*Problem*: Go through the records and tally the lines that include the word "Copyright". The answer is that total alone.
--------------------
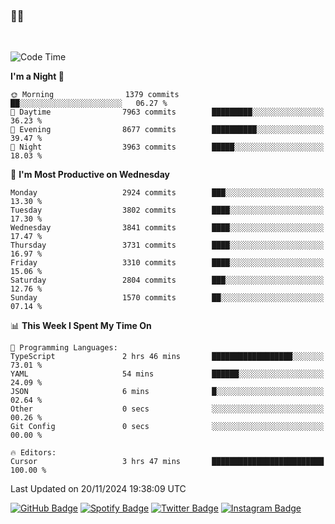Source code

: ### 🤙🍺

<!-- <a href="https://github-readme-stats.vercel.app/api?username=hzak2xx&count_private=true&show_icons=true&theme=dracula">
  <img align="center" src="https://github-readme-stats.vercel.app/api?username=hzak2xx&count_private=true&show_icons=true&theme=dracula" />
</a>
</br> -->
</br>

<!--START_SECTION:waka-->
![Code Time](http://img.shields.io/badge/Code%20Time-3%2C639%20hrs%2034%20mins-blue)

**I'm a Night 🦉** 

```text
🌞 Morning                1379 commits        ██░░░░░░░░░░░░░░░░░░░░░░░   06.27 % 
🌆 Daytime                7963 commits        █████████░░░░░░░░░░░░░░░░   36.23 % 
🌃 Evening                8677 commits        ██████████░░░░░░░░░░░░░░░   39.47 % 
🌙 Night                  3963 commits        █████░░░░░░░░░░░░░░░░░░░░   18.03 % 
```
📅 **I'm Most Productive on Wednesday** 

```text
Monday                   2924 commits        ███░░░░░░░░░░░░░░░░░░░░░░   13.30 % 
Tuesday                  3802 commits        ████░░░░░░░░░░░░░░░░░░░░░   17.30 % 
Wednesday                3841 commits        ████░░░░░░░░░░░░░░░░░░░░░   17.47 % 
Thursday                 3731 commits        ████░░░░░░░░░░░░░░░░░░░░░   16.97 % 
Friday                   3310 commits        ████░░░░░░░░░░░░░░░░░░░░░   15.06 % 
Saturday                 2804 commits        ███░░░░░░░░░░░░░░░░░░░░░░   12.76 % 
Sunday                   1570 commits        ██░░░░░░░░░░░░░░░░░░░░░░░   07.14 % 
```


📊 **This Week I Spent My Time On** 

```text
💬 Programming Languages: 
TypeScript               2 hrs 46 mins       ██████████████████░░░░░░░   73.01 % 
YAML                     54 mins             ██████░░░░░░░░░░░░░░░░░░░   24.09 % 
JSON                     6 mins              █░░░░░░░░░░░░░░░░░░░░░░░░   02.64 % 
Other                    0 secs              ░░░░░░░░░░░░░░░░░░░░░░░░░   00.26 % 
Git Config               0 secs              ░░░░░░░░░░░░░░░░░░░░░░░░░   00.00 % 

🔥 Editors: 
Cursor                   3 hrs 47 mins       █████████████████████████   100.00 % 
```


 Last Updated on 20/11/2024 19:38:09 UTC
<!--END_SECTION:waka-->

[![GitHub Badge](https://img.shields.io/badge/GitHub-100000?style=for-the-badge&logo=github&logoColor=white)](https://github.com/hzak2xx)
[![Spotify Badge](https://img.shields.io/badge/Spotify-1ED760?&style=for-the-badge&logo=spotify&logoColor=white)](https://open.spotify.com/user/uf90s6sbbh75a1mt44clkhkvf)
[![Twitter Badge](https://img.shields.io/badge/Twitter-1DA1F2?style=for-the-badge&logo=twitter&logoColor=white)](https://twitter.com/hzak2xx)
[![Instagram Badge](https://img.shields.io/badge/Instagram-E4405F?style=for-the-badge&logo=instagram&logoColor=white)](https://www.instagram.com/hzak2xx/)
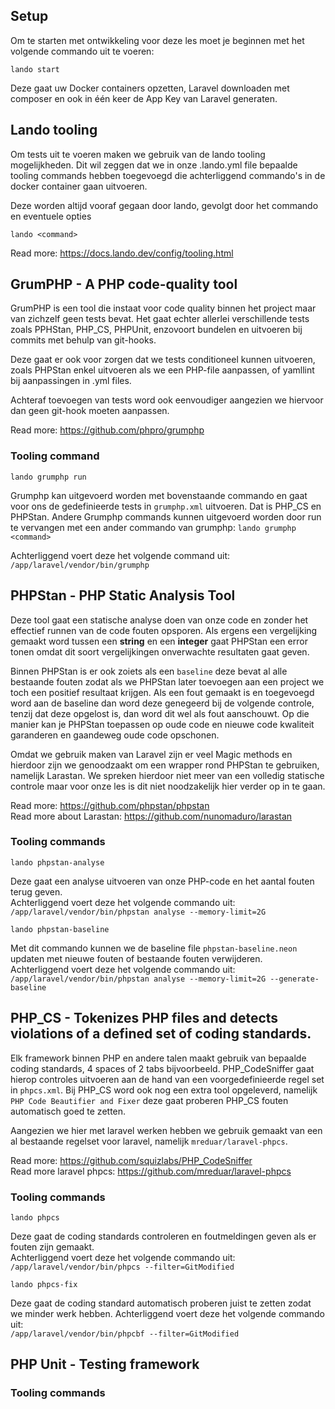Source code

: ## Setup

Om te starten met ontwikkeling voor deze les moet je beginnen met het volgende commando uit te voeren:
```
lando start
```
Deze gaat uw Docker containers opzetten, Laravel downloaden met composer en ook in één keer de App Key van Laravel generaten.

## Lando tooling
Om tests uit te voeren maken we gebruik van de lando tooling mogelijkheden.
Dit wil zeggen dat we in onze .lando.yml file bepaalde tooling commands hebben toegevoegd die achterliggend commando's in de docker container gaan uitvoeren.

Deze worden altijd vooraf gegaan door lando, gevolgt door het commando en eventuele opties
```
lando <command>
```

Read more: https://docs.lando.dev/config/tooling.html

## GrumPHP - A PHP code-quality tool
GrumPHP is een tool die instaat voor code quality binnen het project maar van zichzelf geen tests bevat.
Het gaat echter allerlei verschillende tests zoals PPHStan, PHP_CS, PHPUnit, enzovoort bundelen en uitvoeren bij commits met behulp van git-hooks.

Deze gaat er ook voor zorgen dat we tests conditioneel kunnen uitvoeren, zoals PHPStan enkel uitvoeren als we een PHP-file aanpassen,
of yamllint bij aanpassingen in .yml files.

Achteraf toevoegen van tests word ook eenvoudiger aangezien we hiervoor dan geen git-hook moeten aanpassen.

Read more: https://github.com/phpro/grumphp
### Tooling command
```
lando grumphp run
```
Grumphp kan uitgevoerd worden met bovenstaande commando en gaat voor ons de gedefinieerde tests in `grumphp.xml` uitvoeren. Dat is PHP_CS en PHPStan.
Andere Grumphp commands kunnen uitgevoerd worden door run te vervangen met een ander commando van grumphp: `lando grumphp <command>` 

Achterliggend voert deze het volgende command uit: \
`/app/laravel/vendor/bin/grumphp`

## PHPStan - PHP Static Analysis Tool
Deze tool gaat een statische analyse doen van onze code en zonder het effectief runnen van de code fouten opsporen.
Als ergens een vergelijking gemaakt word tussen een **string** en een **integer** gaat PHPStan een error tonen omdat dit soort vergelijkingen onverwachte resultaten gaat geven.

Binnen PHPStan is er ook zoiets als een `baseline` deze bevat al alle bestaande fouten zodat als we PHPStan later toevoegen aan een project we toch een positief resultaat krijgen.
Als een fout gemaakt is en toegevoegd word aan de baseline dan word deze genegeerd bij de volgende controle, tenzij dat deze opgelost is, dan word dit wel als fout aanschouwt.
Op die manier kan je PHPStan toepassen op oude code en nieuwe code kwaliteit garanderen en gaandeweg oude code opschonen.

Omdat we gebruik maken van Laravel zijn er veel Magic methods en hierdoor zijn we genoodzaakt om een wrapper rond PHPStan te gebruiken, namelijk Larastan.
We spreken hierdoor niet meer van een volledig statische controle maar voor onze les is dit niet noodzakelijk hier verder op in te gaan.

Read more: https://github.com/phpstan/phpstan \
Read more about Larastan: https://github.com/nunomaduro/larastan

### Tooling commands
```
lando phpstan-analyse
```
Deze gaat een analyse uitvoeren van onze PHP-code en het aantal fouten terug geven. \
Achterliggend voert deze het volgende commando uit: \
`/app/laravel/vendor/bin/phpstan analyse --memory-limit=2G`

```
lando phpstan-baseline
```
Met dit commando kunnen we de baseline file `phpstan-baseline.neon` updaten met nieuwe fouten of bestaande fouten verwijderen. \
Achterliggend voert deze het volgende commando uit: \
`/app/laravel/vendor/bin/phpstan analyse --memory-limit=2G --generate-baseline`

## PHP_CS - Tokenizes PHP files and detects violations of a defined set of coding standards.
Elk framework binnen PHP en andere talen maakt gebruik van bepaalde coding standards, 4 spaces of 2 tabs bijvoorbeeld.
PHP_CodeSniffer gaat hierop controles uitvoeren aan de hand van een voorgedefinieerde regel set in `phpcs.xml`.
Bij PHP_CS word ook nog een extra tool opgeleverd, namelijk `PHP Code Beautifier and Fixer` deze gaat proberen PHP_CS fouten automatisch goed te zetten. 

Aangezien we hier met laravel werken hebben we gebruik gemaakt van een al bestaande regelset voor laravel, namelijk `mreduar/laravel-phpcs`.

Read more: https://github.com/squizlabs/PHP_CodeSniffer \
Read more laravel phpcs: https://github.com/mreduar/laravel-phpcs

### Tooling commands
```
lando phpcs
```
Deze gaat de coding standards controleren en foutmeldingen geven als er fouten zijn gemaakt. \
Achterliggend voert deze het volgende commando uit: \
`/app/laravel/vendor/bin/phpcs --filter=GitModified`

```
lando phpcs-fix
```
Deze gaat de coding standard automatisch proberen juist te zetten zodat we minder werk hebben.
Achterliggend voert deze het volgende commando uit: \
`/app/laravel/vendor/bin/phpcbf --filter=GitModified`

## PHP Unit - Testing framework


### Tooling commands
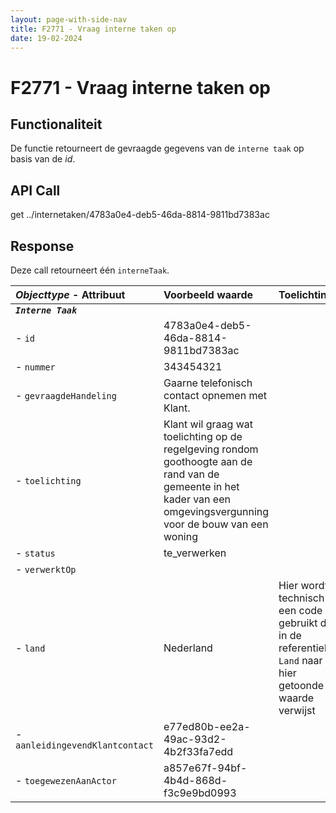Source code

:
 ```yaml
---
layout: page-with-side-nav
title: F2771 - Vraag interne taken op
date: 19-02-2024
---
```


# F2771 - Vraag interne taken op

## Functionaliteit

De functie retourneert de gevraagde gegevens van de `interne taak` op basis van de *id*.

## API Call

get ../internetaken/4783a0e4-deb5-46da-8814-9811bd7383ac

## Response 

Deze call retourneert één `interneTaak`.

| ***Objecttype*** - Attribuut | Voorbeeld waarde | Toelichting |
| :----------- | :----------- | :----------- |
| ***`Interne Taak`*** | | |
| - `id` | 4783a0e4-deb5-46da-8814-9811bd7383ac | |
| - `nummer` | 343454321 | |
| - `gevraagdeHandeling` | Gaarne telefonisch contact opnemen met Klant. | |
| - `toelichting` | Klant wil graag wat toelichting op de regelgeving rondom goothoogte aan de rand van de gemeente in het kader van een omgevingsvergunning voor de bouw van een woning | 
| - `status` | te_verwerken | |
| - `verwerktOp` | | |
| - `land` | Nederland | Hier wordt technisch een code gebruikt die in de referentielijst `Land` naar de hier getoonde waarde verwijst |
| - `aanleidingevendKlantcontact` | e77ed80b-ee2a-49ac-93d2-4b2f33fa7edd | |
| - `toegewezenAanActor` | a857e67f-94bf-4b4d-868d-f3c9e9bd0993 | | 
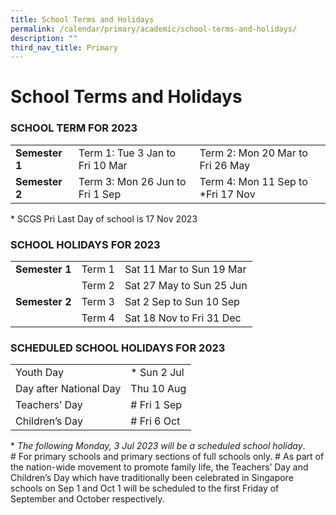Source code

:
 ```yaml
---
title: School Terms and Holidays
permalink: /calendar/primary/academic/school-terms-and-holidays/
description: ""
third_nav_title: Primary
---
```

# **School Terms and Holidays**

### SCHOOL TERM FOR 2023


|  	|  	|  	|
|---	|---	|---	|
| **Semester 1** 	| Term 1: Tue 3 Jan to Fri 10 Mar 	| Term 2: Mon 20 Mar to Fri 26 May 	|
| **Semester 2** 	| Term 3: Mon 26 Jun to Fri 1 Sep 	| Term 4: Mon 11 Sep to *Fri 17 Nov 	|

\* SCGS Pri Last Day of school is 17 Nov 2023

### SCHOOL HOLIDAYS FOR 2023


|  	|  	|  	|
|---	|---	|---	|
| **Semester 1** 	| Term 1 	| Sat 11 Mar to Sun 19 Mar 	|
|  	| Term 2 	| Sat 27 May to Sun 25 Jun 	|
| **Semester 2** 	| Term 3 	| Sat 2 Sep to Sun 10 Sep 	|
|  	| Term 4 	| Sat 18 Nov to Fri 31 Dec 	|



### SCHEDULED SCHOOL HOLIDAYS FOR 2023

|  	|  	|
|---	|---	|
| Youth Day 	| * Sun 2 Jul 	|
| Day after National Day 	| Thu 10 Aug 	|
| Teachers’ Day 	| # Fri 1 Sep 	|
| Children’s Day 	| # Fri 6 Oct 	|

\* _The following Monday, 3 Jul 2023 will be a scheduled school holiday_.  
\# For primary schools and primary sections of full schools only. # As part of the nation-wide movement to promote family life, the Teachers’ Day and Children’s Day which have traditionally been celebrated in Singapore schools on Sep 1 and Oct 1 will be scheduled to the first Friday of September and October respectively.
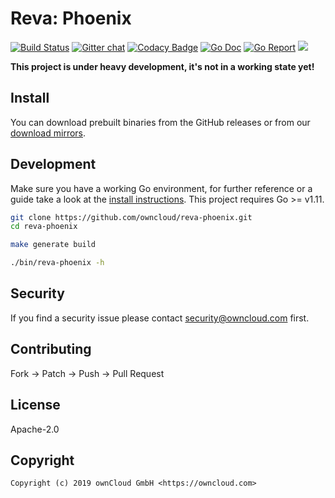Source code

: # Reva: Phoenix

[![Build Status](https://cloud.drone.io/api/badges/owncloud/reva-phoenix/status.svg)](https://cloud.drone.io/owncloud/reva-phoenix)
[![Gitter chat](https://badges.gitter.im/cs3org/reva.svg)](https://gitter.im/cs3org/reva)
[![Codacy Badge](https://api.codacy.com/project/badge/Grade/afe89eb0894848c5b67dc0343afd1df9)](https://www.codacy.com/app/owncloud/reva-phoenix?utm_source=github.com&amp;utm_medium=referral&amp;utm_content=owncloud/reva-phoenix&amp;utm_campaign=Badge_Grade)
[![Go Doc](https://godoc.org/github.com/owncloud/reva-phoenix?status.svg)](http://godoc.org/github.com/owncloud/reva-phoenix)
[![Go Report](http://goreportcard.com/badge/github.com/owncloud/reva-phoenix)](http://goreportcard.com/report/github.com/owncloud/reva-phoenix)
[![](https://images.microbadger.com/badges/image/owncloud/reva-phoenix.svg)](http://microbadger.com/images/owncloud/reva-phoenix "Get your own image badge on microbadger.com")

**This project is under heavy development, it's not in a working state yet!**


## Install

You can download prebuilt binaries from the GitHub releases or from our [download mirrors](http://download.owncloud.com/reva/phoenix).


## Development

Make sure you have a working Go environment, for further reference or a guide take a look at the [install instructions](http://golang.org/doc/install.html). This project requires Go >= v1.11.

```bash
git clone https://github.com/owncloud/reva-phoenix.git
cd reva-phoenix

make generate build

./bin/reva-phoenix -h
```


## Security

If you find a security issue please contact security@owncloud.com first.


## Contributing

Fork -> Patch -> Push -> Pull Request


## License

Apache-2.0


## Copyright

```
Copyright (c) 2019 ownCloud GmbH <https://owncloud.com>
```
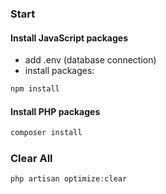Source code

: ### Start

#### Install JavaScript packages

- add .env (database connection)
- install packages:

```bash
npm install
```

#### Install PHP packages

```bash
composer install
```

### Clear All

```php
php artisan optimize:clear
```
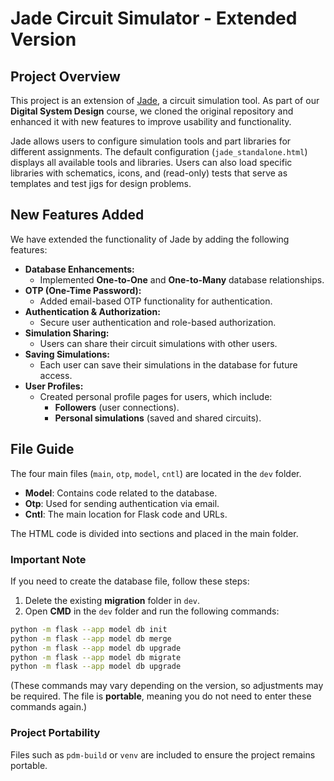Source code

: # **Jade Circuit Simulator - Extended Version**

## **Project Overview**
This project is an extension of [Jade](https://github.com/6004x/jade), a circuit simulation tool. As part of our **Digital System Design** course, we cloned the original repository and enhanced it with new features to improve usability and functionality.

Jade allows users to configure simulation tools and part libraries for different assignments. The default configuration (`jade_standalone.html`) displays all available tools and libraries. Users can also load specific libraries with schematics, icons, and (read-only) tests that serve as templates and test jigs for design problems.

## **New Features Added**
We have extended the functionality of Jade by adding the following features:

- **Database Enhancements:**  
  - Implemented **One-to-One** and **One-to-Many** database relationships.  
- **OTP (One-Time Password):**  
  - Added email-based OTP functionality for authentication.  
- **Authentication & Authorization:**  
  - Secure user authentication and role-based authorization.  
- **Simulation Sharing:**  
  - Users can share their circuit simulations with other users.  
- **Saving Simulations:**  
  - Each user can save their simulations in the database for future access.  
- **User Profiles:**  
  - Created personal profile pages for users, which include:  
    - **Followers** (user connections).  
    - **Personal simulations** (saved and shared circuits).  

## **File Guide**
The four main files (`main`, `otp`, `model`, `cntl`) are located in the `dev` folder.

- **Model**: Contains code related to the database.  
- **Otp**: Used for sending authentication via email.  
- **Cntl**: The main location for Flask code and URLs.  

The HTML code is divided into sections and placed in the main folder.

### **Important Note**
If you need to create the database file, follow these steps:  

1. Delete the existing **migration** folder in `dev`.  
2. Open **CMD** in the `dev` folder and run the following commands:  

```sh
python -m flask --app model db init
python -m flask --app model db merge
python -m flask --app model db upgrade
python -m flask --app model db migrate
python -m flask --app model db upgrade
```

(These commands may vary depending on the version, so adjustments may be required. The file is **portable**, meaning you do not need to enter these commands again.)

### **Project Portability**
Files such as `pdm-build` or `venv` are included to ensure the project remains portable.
--------------------
*Exercise solution*: 2